Won’t most AI produced content put out into the public be human curated, thus heavily mitigating this degradation effect? If we’re going to see a full length AI generated movie it seems like humans will be heavily involved, hand holding the output and throwing out the AI’s nonsense.
Some will be heavily curated, by those who care about quality. This is a lot slower to produce, requires some expertise to do right, so there will be far less of it
The vast majority of content will be (is) the fastest and easiest to create - AI slop
I think there's probably a distinction to be made between deliberate, careful use of synthetic data, as opposed to blindly scraping 1PB of LLM generated SEO spam and force-feeding it into a new model. Maybe the former is useful, but the latter... probably not.
Interesting.

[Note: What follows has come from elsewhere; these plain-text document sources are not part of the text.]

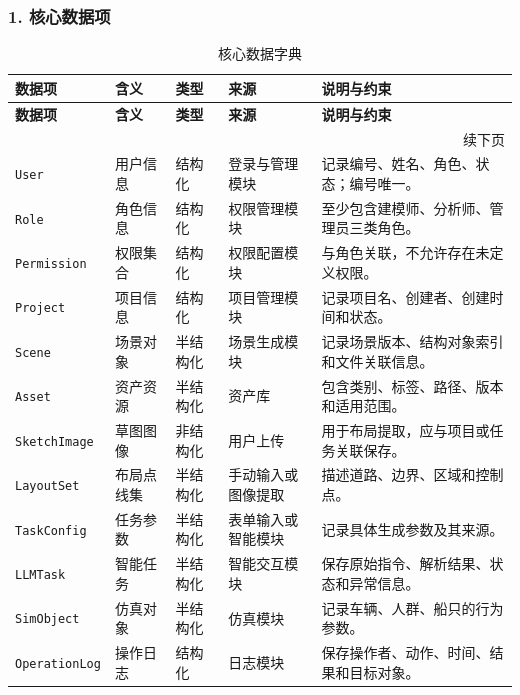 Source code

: \documentclass[UTF8,a4paper,10pt]{ctexart}
\begin{document}
\subsubsection*{1. 核心数据项}
{
\renewcommand{\arraystretch}{1.35}

\begin{longtable}{p{2.3cm} p{1.8cm} p{1.8cm} p{2.8cm} p{3.8cm}}
\caption{核心数据字典}\label{tab:data_dict}\\
\toprule
\rowcolor{gray!20}
\textbf{数据项} & \textbf{含义} & \textbf{类型} & \textbf{来源} & \textbf{说明与约束} \\
\midrule
\endfirsthead

\toprule
\rowcolor{gray!20}
\textbf{数据项} & \textbf{含义} & \textbf{类型} & \textbf{来源} & \textbf{说明与约束} \\
\midrule
\endhead

\midrule
\multicolumn{5}{r}{\small 续下页}\\
\endfoot

\bottomrule
\endlastfoot

\texttt{User} & 用户信息 & 结构化 & 登录与管理模块 & 记录编号、姓名、角色、状态；编号唯一。 \\
\texttt{Role} & 角色信息 & 结构化 & 权限管理模块 & 至少包含建模师、分析师、管理员三类角色。 \\
\texttt{Permission} & 权限集合 & 结构化 & 权限配置模块 & 与角色关联，不允许存在未定义权限。 \\
\texttt{Project} & 项目信息 & 结构化 & 项目管理模块 & 记录项目名、创建者、创建时间和状态。 \\
\texttt{Scene} & 场景对象 & 半结构化 & 场景生成模块 & 记录场景版本、结构对象索引和文件关联信息。 \\
\texttt{Asset} & 资产资源 & 半结构化 & 资产库 & 包含类别、标签、路径、版本和适用范围。 \\
\texttt{SketchImage} & 草图图像 & 非结构化 & 用户上传 & 用于布局提取，应与项目或任务关联保存。 \\
\texttt{LayoutSet} & 布局点线集 & 半结构化 & 手动输入或图像提取 & 描述道路、边界、区域和控制点。 \\
\texttt{TaskConfig} & 任务参数 & 半结构化 & 表单输入或智能模块 & 记录具体生成参数及其来源。 \\
\texttt{LLMTask} & 智能任务 & 半结构化 & 智能交互模块 & 保存原始指令、解析结果、状态和异常信息。 \\
\texttt{SimObject} & 仿真对象 & 半结构化 & 仿真模块 & 记录车辆、人群、船只的行为参数。 \\
\texttt{OperationLog} & 操作日志 & 结构化 & 日志模块 & 保存操作者、动作、时间、结果和目标对象。 \\
\end{longtable}
}
\end{document}
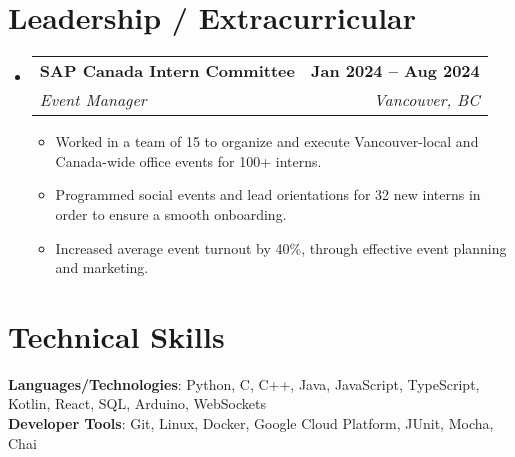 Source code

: \documentclass[letterpaper,11pt]{article}
\makeatletter
\newcommand{\bluey}[1]{{\color{customblue}#1}}
\newcommand{\resumeItem}[1]{
  \item\small{
    {#1 \vspace{-2pt}}
  }
}
\newcommand{\resumeSubheading}[4]{
  \vspace{-2pt}\item
    \begin{tabular*}{1.0\textwidth}[t]{l@{\extracolsep{\fill}}r}
      \textbf{#1} & \textbf{\small #2} \\
      \textit{\small#3} & \textit{\small #4} \\
    \end{tabular*}\vspace{-7pt}
}
\newcommand{\resumeSubHeadingListStart}{\begin{itemize}[leftmargin=0.0in, label={}]}
\newcommand{\resumeSubHeadingListEnd}{\end{itemize}}
\newcommand{\resumeItemListStart}{\begin{itemize}}
\newcommand{\resumeItemListEnd}{\end{itemize}\vspace{-5pt}}
\makeatother
\begin{document}
\section{Leadership / Extracurricular}
    \resumeSubHeadingListStart
        \resumeSubheading{\bluey{SAP Canada Intern Committee}}{Jan 2024 -- Aug 2024}{\bluey{Event Manager}}{Vancouver, BC}
            \resumeItemListStart
                \resumeItem{Worked in a team of 15 to organize and execute Vancouver-local and Canada-wide office events for 100+ interns.}
                \resumeItem{Programmed social events and lead orientations for 32 new interns in order to ensure a smooth onboarding.}
                \resumeItem{Increased average event turnout by 40\%, through effective event planning and marketing.}
            \resumeItemListEnd
        
    \resumeSubHeadingListEnd
\section{Technical Skills}
 \begin{itemize}[leftmargin=0.15in, label={}]
    \small{\item{
    \textbf{Languages/Technologies}{: Python, C, C++, Java, JavaScript, TypeScript, Kotlin, React, SQL, Arduino, WebSockets}\\
    \textbf{Developer Tools}{: Git, Linux, Docker, Google Cloud Platform, JUnit, Mocha, Chai} \\
    }}
 \end{itemize}
 \vspace{-16pt}

%
\end{document}
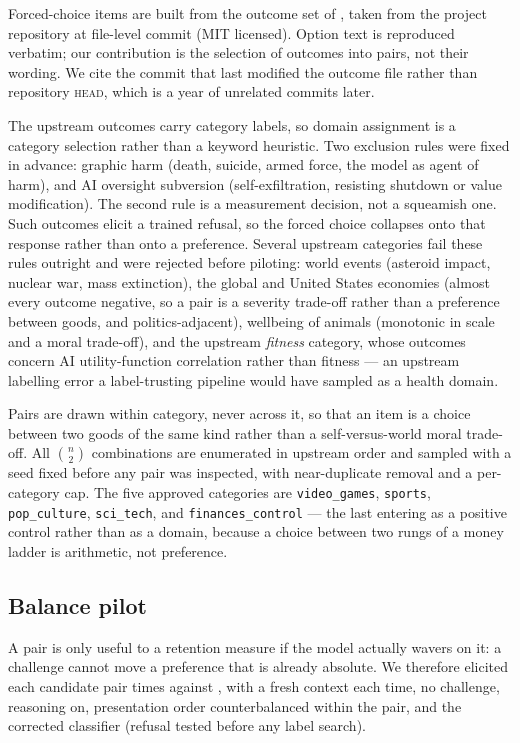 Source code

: Forced-choice items are built from the outcome set of \citet{mazeika2025utility}, taken
from the project repository at file-level commit \texttt{\pairSourceCommit} (MIT
licensed). Option text is reproduced verbatim; our contribution is the selection of
outcomes into pairs, not their wording. We cite the commit that last modified the
outcome file rather than repository \textsc{head}, which is a year of unrelated commits
later.

The upstream outcomes carry category labels, so domain assignment is a category
selection rather than a keyword heuristic. Two exclusion rules were fixed in advance:
graphic harm (death, suicide, armed force, the model as agent of harm), and AI oversight
subversion (self-exfiltration, resisting shutdown or value modification). The second
rule is a measurement decision, not a squeamish one. Such outcomes elicit a trained
refusal, so the forced choice collapses onto that response rather than onto a
preference. Several upstream categories fail these rules outright and were rejected
before piloting: world events (asteroid impact, nuclear war, mass extinction), the
global and United States economies (almost every outcome negative, so a pair is a
severity trade-off rather than a preference between goods, and politics-adjacent),
wellbeing of animals (monotonic in scale and a moral trade-off), and the upstream
\emph{fitness} category, whose outcomes concern AI utility-function correlation rather
than fitness --- an upstream labelling error a label-trusting pipeline would have
sampled as a health domain.

Pairs are drawn within category, never across it, so that an item is a choice between
two goods of the same kind rather than a self-versus-world moral trade-off. All
$\binom{n}{2}$ combinations are enumerated in upstream order and sampled with a seed
fixed before any pair was inspected, with near-duplicate removal and a per-category
cap. The five approved categories are \texttt{video\_games}, \texttt{sports},
\texttt{pop\_culture}, \texttt{sci\_tech}, and \texttt{finances\_control} --- the last
entering as a positive control rather than as a domain, because a choice between two
rungs of a money ladder is arithmetic, not preference.

\subsection*{Balance pilot}

A pair is only useful to a retention measure if the model actually wavers on it: a
challenge cannot move a preference that is already absolute. We therefore elicited each
candidate pair \pairK{} times against \pairModel{}, with a fresh context each time, no
challenge, reasoning on, presentation order counterbalanced within the pair, and the
corrected classifier (refusal tested before any label search).

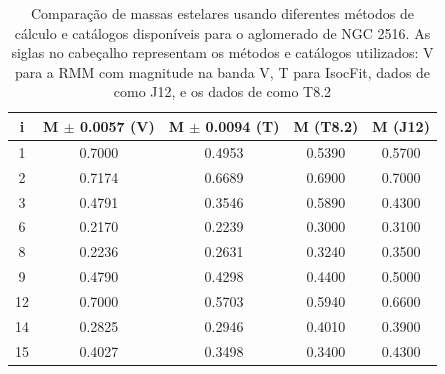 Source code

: \begin{table}[htbp]
\centering
\caption[Resultados de massas estelares para NGC 2516]{Comparação de massas estelares usando diferentes métodos de cálculo e catálogos disponíveis para o aglomerado de NGC 2516. As siglas no cabeçalho representam os métodos e catálogos utilizados: V para a RMM com magnitude na banda V, T para IsocFit, dados de  como J12, e os dados de   como T8.2}
\label{tab:ngc2516_massas}
\begin{tabular}{ccccc}
\hline
{i} & {M $\pm$ 0.0057 (V)} & {M $\pm$ 0.0094 (T)}  & {M (T8.2)} & {M (J12)} \\ \hline
        1   & 0.7000 & 0.4953 & 0.5390 & 0.5700 \\
		2   & 0.7174 & 0.6689 & 0.6900 & 0.7000 \\
		3   & 0.4791 & 0.3546 & 0.5890 & 0.4300 \\
		6   & 0.2170 & 0.2239 & 0.3000 & 0.3100 \\
		8   & 0.2236 & 0.2631 & 0.3240 & 0.3500 \\
		9   & 0.4790 & 0.4298 & 0.4400 & 0.5000 \\
		12  & 0.7000 & 0.5703 & 0.5940 & 0.6600 \\
		14  & 0.2825 & 0.2946 & 0.4010 & 0.3900 \\
		15  & 0.4027 & 0.3498 & 0.3400 & 0.4300 \\
        \hline
\end{tabular}
\end{table}
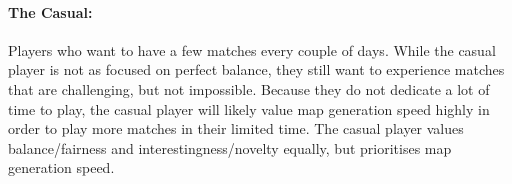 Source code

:\paragraph{The Casual:} Players who want to have a few matches every couple of days. While the casual player is not as focused on perfect balance, they still want to experience matches that are challenging, but not impossible. Because they do not dedicate a lot of time to play, the casual player will likely value map generation speed highly in order to play more matches in their limited time. The casual player values balance/fairness and interestingness/novelty equally, but prioritises map generation speed.

\subsubsection{}

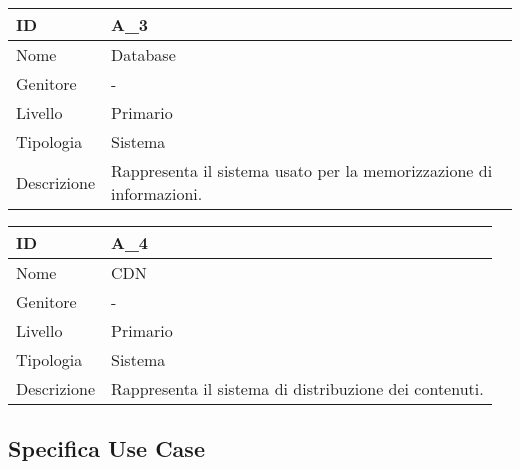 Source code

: \begin{center}
\begin{tabular}{ |p{2cm}|p{10cm}|  }
\hline
ID & A\_3 \\\hline
Nome & Database\\\hline
Genitore & - \\\hline
Livello &  Primario \\\hline
Tipologia & Sistema \\\hline
Descrizione &  Rappresenta il sistema usato per la memorizzazione di informazioni. \\\hline
\end{tabular}
\label{table_attore:1}\newline

\begin{tabular}{ |p{2cm}|p{10cm}|  }
\hline
ID & A\_4 \\\hline
Nome & CDN\\\hline
Genitore & - \\\hline
Livello &  Primario \\\hline
Tipologia & Sistema \\\hline
Descrizione &  Rappresenta il sistema di distribuzione dei contenuti. \\\hline
\end{tabular}
\label{table_attore:1}\newline

\end{center}

\subsection{Specifica Use Case}

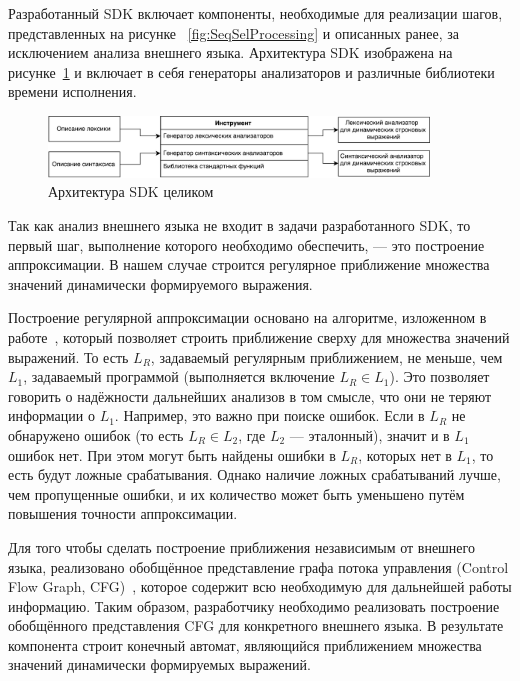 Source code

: Разработанный SDK включает компоненты, необходимые для реализации шагов, представленных на рисунке ~\ref{fig:SeqSelProcessing} и описанных ранее, за исключением анализа внешнего языка. Архитектура SDK изображена на рисунке~\ref{fig:SDKHLArch} и включает в себя генераторы анализаторов и различные библиотеки времени исполнения.

\begin{figure}[h!]
\begin{center}
\includegraphics[width=0.9\textwidth]{pics/HighLevelArch}
\caption{Архитектура SDK целиком}
\label{fig:SDKHLArch} 
\end{center}
\end{figure}

Так как анализ внешнего языка не входит в задачи разработанного SDK, то первый шаг, выполнение которого необходимо обеспечить, --- это построение аппроксимации. В нашем случае строится регулярное приближение множества значений динамически формируемого выражения.

Построение регулярной аппроксимации основано на алгоритме, изложенном в работе~\cite{RegOverApprox}, который позволяет строить приближение сверху для множества значений выражений. То есть $L_R$, задаваемый регулярным приближением, не меньше, чем $L_1$, задаваемый программой (выполняется включение $L_R \in L_1$). Это позволяет говорить о надёжности дальнейших анализов в том смысле, что они не теряют информации о $L_1$. Например, это важно при поиске ошибок. Если в $L_R$ не обнаружено ошибок (то есть $L_R \in L_2$, где $L_2$ --- эталонный), значит и в $L_1$ ошибок нет. При этом могут быть найдены ошибки в $L_R$, которых нет в $L_1$, то есть будут ложные срабатывания. Однако наличие ложных срабатываний лучше, чем пропущенные ошибки, и их количество может быть уменьшено путём повышения точности аппроксимации. 

Для того чтобы сделать построение приближения независимым от внешнего языка, реализовано обобщённое представление графа потока управления (Control Flow Graph, CFG)~\cite{Dragon}, которое содержит всю необходимую для дальнейшей работы информацию. Таким образом, разработчику необходимо реализовать построение обобщённого представления CFG для конкретного внешнего языка. В результате компонента строит конечный автомат, являющийся приближением множества значений динамически формируемых выражений.

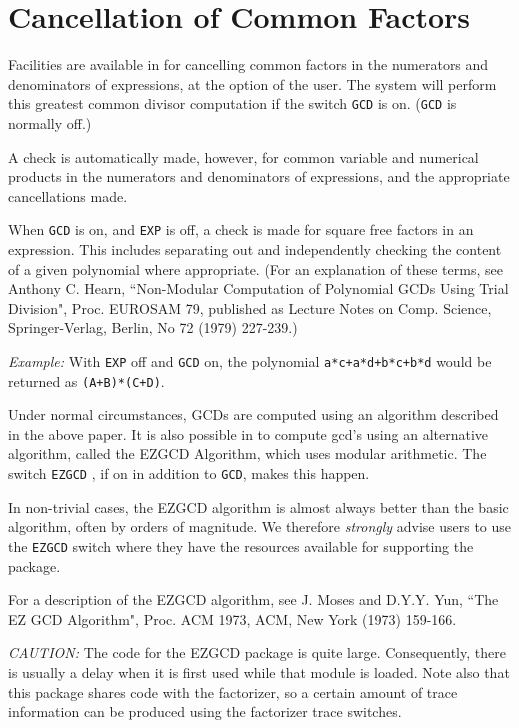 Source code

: \section{Cancellation of Common Factors}
Facilities are available in {\REDUCE} for cancelling common factors in the
numerators and denominators of expressions, at the option of the user. The
system will perform this greatest common divisor computation if the switch
{\tt GCD}  is on. ({\tt GCD} is normally off.)

A check is automatically made, however, for common variable and numerical
products in the numerators and denominators of expressions, and the
appropriate cancellations made.

When {\tt GCD} is on, and {\tt EXP} is off, a check is made for square
free factors in an expression.  This includes separating out and
independently checking the content of a given polynomial where
appropriate. (For an explanation of these terms, see Anthony C. Hearn,
``Non-Modular Computation of Polynomial GCDs Using Trial Division", Proc.
EUROSAM 79, published as Lecture Notes on Comp.  Science, Springer-Verlag,
Berlin, No 72 (1979) 227-239.)

{\it Example:} With {\tt EXP}  off and {\tt GCD} 
on,
the polynomial {\tt a*c+a*d+b*c+b*d} would be returned as {\tt (A+B)*(C+D)}.

Under normal circumstances, GCDs are computed using an algorithm described
in the above paper. It is also possible in {\REDUCE} to compute gcd's using
an alternative algorithm, called the EZGCD Algorithm, which uses modular
arithmetic.  The switch {\tt EZGCD} , if on in addition to
{\tt GCD}, makes this happen.

In non-trivial cases, the EZGCD algorithm is almost always better
than the basic algorithm, often by orders of magnitude.  We therefore
{\em strongly} advise users to use the {\tt EZGCD} switch where they have the
resources available for supporting the package.

For a description of the EZGCD algorithm, see J. Moses and D.Y.Y. Yun,
``The EZ GCD Algorithm", Proc. ACM 1973, ACM, New York (1973) 159-166.

{\it CAUTION:} The code for the EZGCD package is quite large. Consequently,
there is usually a delay when it is first used while that module is
loaded. Note also that this package shares code with the factorizer, so a
certain amount of trace information can be produced using the factorizer
trace switches.

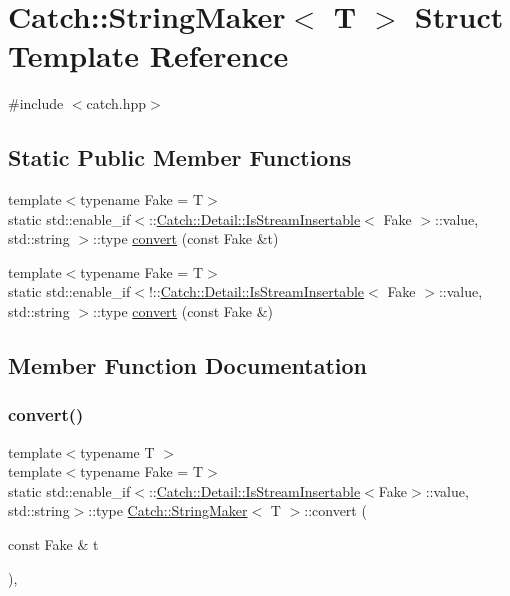 \hypertarget{structCatch_1_1StringMaker}{}\section{Catch\+:\+:String\+Maker$<$ T $>$ Struct Template Reference}
\label{structCatch_1_1StringMaker}


{\ttfamily \#include $<$catch.\+hpp$>$}

\subsection*{Static Public Member Functions}
\begin{DoxyCompactItemize}
\item 
{\footnotesize template$<$typename Fake  = T$>$ }\\static std\+::enable\+\_\+if$<$\+::\mbox{\hyperlink{classCatch_1_1Detail_1_1IsStreamInsertable}{Catch\+::\+Detail\+::\+Is\+Stream\+Insertable}}$<$ Fake $>$\+::value, std\+::string $>$\+::type \mbox{\hyperlink{structCatch_1_1StringMaker_a47d65f42752d9e51c994b1b3b662959c}{convert}} (const Fake \&t)
\item 
{\footnotesize template$<$typename Fake  = T$>$ }\\static std\+::enable\+\_\+if$<$!\+::\mbox{\hyperlink{classCatch_1_1Detail_1_1IsStreamInsertable}{Catch\+::\+Detail\+::\+Is\+Stream\+Insertable}}$<$ Fake $>$\+::value, std\+::string $>$\+::type \mbox{\hyperlink{structCatch_1_1StringMaker_abbf104b351212b453b79196523f1a96e}{convert}} (const Fake \&)
\end{DoxyCompactItemize}


\subsection{Member Function Documentation}
\mbox{\label{structCatch_1_1StringMaker_a47d65f42752d9e51c994b1b3b662959c}} 
\subsubsection{\texorpdfstring{convert()}{convert()}\hspace{0.1cm}{\footnotesize\ttfamily [1/2]}}
{\footnotesize\ttfamily template$<$typename T $>$ \\
template$<$typename Fake  = T$>$ \\
static std\+::enable\+\_\+if$<$\+::\mbox{\hyperlink{classCatch_1_1Detail_1_1IsStreamInsertable}{Catch\+::\+Detail\+::\+Is\+Stream\+Insertable}}$<$Fake$>$\+::value, std\+::string$>$\+::type \mbox{\hyperlink{structCatch_1_1StringMaker}{Catch\+::\+String\+Maker}}$<$ T $>$\+::convert (\begin{DoxyParamCaption}\item[{const Fake \&}]{t }\end{DoxyParamCaption})\hspace{0.3cm}{\ttfamily [inline]}, {\ttfamily [static]}}

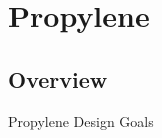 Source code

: %
%
\section{Propylene}
\subsection{Overview}
\begin{frame}{Propylene Design Goals}  


\end{frame}




% 


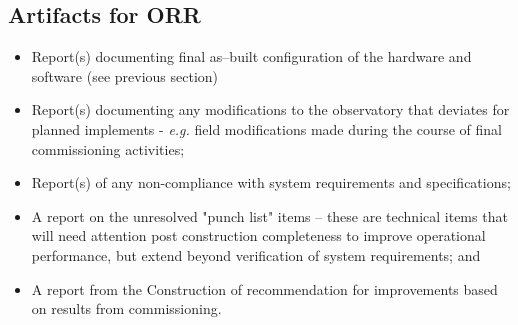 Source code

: \begin{itemize}
\subsection{Artifacts for ORR}

\begin{itemize}

	\item Report(s) documenting final as--built configuration of the hardware and software (see previous section)
	\item Report(s) documenting any modifications to the observatory that deviates for planned implements - {\it e.g.} field modifications made during the course of final commissioning activities;
	\item Report(s) of any non-compliance with system requirements and specifications;
	\item A report on the unresolved "punch list" items -- these are technical items that will need attention post construction completeness to improve operational performance, but extend beyond verification of system requirements; and
	\item A report from the Construction of recommendation for improvements based on results from commissioning.
\end{itemize}
	
\end{itemize}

The tonal change has definitely been noticeable. It also seems a bit more succinct and precise with its word choice, less flowery. That does seem to be in line with Gemini's behavior.
> Sam Paech, a Melbourne-based developer who creates “emotional intelligence” evaluations for AI, published what he claims is evidence that DeepSeek’s latest model was trained on outputs from Gemini. DeepSeek’s model, called R1-0528, prefers words and expressions similar to those that Google’s Gemini 2.5 Pro favors, said Paech in an X post.
And if you search for personal information of Android users, including location, sex, political orientation and location data, it is all there. /s
I have the absolute tiniest of violins for this given OpenAI's behaviour vs everyone else's terms of service.